## EXTRACTED ENTRIES
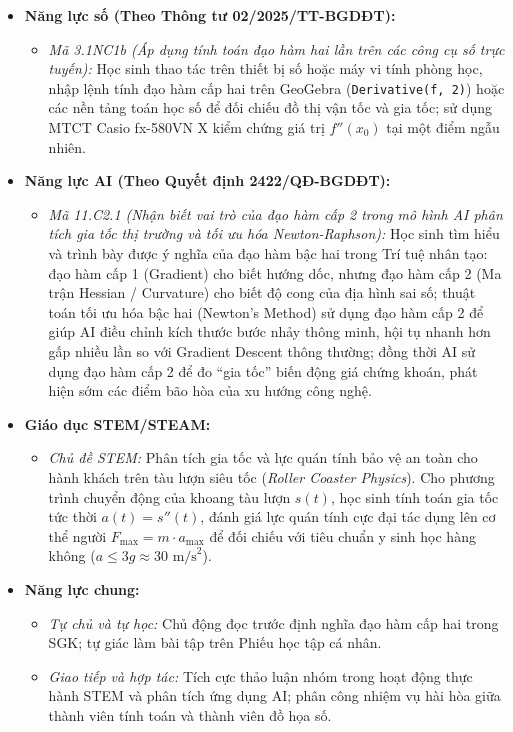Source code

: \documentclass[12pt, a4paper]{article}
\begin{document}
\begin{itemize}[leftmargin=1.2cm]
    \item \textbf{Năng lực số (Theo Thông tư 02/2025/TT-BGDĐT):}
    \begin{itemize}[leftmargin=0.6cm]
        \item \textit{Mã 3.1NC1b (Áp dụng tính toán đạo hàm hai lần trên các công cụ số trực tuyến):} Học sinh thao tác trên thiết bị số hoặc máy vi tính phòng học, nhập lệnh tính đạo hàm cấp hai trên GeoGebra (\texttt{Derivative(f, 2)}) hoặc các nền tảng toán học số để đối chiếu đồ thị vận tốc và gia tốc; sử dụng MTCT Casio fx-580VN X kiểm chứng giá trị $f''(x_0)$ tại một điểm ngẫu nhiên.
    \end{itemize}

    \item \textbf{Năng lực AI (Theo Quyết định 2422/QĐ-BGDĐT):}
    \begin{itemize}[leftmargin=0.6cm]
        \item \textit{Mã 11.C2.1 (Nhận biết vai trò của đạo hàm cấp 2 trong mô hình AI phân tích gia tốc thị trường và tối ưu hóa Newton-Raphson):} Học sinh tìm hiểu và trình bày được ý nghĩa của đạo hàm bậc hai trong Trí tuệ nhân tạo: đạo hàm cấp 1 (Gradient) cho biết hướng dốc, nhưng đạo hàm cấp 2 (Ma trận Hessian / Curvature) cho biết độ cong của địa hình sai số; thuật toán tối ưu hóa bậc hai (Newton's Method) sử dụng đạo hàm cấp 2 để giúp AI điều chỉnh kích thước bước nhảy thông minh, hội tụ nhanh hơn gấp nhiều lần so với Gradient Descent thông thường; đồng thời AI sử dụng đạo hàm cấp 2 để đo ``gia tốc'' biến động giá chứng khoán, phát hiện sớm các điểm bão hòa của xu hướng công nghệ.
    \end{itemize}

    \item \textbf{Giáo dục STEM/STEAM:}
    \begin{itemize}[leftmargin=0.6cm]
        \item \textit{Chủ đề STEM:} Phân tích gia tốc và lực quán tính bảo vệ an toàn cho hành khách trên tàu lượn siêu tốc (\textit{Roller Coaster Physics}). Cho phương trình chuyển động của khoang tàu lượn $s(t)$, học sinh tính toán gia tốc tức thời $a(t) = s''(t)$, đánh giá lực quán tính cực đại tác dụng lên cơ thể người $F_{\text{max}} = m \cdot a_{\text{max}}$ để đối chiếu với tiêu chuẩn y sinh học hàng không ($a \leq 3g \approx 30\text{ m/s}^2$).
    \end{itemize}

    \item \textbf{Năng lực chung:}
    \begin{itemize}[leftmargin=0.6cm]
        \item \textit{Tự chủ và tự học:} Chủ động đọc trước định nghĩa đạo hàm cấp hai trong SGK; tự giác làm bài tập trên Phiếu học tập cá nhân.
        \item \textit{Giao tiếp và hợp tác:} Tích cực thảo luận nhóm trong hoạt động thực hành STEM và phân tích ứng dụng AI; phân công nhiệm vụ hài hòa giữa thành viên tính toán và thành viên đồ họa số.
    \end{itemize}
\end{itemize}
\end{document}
--
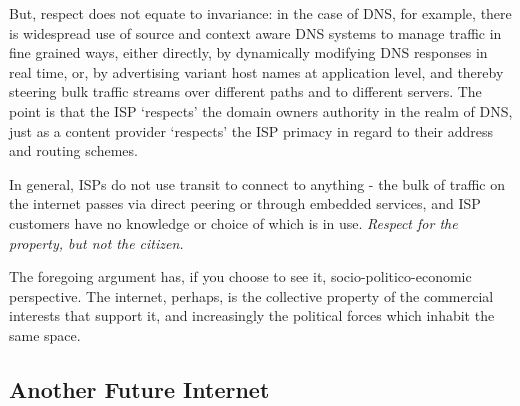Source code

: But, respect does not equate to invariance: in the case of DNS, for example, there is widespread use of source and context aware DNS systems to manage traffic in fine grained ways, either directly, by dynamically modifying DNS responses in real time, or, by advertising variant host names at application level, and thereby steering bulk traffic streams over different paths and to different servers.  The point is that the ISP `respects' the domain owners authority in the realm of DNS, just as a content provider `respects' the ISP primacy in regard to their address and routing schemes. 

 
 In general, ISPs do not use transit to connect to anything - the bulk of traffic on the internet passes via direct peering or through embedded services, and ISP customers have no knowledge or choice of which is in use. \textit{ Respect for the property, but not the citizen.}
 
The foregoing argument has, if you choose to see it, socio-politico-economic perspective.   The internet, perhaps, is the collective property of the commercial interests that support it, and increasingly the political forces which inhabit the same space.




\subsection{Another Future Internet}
...
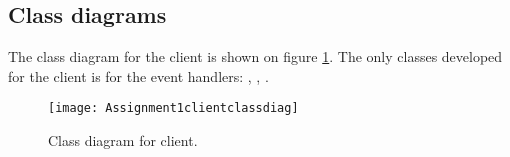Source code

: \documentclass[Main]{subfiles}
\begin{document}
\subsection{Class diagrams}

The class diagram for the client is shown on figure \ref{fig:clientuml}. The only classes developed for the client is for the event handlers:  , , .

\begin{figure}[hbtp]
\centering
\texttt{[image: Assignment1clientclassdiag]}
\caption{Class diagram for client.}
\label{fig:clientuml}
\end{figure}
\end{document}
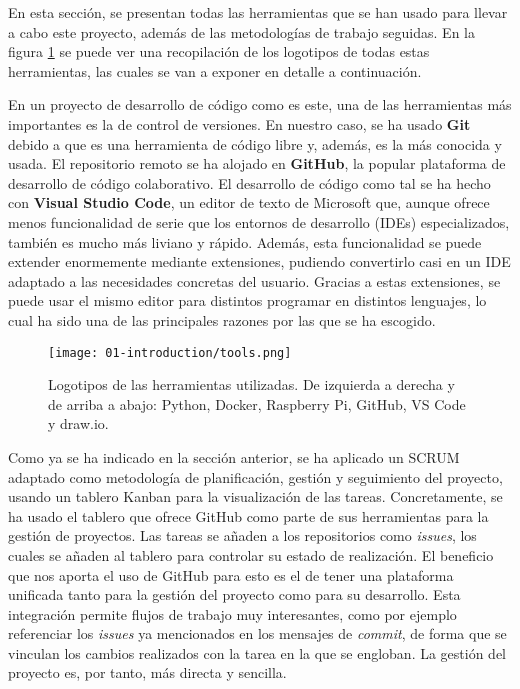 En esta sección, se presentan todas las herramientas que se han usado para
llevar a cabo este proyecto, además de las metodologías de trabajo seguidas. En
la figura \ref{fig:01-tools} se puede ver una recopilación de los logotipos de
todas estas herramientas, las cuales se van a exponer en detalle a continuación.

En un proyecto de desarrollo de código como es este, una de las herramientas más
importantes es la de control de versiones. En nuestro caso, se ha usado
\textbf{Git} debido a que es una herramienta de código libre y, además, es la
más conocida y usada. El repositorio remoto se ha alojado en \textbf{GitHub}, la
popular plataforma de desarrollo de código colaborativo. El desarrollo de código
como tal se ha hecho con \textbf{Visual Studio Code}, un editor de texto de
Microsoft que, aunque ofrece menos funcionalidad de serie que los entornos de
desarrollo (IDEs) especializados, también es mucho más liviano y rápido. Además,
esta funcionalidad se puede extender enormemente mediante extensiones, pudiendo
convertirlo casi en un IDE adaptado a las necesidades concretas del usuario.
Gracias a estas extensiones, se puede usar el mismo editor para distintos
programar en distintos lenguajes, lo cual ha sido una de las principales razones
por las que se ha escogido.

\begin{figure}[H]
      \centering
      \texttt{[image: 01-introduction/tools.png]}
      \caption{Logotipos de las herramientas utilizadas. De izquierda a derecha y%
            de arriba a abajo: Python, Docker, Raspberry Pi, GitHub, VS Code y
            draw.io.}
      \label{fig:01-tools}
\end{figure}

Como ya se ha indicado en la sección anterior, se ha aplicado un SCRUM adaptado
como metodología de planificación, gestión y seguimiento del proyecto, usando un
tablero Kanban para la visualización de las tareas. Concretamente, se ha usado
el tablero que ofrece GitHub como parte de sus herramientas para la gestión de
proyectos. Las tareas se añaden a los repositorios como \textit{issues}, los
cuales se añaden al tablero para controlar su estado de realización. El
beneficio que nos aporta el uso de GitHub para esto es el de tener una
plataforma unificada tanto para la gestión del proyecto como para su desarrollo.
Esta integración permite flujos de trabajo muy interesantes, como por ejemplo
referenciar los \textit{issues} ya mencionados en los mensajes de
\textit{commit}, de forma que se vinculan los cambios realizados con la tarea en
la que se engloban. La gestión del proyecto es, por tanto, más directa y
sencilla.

## WHAT TO PRODUCE
Wherever a line in the entries above holds "cuales", copy that line.

## EXERCISE SOLUTION
todas estas herramientas, las cuales se van a exponer en detalle a continuación.
cuales se añaden al tablero para controlar su estado de realización. El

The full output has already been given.